Task instructions
Scan the entries below for the word "Microsoft", then copy each line that holds it.

(Source data)
^^^^^^^^^^^^^^^^
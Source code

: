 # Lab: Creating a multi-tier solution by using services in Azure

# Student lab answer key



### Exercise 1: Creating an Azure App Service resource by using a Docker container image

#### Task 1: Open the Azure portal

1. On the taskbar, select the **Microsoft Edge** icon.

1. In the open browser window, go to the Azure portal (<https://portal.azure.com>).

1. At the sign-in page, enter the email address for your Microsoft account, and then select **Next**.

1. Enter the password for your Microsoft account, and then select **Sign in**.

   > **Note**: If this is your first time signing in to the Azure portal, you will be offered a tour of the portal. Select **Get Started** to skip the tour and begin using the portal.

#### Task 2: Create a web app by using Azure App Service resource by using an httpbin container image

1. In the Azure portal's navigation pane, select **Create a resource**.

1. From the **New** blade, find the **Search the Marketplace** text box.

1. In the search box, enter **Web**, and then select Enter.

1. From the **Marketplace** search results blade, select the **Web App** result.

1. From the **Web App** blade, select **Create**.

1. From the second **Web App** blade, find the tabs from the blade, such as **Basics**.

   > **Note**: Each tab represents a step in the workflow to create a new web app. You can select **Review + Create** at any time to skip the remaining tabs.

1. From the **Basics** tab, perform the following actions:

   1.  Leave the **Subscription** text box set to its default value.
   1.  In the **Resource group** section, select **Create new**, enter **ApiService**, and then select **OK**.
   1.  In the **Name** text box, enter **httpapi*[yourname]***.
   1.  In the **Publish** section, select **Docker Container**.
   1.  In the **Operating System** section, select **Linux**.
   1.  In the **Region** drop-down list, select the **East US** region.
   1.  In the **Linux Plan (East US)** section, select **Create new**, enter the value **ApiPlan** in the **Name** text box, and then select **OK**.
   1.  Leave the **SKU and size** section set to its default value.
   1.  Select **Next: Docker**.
^^^^^^^^^^^^^^^^
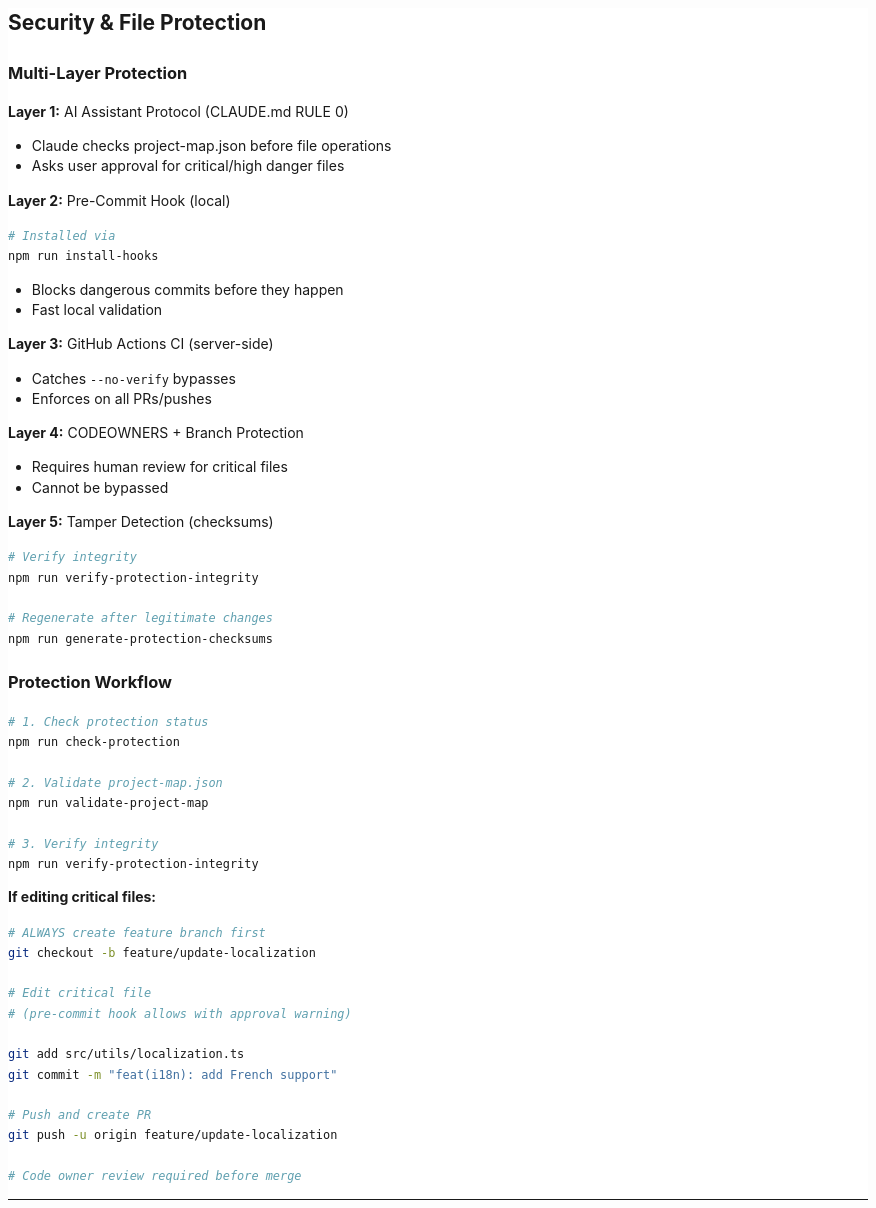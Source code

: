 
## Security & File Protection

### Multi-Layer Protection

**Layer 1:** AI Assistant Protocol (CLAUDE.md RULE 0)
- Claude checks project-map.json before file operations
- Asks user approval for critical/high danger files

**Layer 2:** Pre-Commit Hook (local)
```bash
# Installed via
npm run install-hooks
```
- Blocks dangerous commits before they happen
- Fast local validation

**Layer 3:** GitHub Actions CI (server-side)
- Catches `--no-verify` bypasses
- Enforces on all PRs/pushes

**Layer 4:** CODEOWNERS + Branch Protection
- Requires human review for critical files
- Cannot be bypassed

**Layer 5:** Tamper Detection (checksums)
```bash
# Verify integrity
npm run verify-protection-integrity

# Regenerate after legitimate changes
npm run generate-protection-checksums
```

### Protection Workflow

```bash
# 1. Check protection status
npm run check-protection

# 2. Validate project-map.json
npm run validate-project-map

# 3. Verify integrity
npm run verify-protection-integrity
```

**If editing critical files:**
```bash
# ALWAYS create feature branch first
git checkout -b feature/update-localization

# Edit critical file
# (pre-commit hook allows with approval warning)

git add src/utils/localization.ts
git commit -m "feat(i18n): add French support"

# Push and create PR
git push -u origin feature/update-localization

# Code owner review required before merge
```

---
^^^^^^^^^^^^^^^^
Answer section
1. On the taskbar, select the **Microsoft Edge** icon.
1. At the sign-in page, enter the email address for your Microsoft account, and then select **Next**.
1. Enter the password for your Microsoft account, and then select **Sign in**.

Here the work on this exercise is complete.